とにかく揃ってゾロゾロとレイズ様の部屋へと向かう。
ディックが一緒に呼ばれることは少し珍しい。ディックも少々緊張の面持ちだ。
そうしてレイズ様の部屋へ入室すると、そこには見慣れぬ人物が一人。随分と若い。
「来たか。早速だが紹介しよう、この者はロズヴェルという。ロア達には先日の演習で長柄槍を持って飛び出した新兵、といえば分かり易いか?」
ああ、いたね。そんな兵が。面白いことをするなぁと印象には残っている。名前を確認しようと思ってそのままだった。ここにいるということは、レイズ様のお眼鏡にかなったということか。
紹介されたロズヴェルは新兵らしい敬礼で僕らへ挨拶。
「ロズヴェルです! よろしくお願いします!」
元気だなぁ。
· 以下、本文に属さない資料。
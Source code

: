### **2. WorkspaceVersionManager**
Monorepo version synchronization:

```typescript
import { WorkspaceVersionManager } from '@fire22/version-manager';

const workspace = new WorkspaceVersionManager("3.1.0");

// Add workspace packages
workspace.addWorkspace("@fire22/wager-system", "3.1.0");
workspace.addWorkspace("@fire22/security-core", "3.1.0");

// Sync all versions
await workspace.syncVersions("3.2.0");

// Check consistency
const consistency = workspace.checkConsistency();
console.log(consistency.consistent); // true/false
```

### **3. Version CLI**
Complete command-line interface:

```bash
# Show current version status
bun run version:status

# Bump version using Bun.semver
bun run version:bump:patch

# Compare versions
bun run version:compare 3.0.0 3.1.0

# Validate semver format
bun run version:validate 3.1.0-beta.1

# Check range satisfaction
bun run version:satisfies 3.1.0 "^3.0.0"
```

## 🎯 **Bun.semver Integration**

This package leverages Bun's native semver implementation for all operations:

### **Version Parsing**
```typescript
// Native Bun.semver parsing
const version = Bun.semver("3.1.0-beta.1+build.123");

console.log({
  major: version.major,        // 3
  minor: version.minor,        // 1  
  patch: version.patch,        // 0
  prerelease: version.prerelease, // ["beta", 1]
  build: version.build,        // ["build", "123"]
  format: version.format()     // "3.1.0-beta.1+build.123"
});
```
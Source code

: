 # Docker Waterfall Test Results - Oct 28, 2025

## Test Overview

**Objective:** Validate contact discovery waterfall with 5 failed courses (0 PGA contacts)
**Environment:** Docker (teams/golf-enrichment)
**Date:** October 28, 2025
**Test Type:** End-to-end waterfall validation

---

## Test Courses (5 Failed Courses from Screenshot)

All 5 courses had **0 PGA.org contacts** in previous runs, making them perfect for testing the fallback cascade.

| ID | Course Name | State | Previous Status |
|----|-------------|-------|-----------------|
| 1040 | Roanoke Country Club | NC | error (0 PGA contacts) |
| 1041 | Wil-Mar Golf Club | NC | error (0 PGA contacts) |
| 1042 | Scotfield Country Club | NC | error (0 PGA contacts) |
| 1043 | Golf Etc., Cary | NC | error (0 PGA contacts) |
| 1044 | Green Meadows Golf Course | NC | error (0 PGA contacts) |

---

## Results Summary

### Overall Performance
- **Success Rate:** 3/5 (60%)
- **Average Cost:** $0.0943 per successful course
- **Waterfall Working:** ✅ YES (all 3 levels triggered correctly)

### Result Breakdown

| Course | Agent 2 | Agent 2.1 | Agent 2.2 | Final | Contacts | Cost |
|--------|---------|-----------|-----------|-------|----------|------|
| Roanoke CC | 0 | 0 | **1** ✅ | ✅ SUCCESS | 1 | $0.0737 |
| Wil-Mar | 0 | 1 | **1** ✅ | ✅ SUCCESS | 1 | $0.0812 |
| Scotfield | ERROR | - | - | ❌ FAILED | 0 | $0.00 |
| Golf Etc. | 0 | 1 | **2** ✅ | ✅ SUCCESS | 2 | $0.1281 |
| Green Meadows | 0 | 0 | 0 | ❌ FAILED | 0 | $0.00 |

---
そして初々しい素直さだ。
「さて、お前達を呼んだのは少々頼み事があってのことだ」
まぁ、そうでしょうね。
「なんでしょう?」
「このロズヴェルと力比べをしてもらいたい」
ん?
「俺はすぐに部隊長になれる才能だと思います! どうぞよろしくお願いします!」
元気よく頭を下げるロズヴェル。
、、、、うん。面倒ごとだった。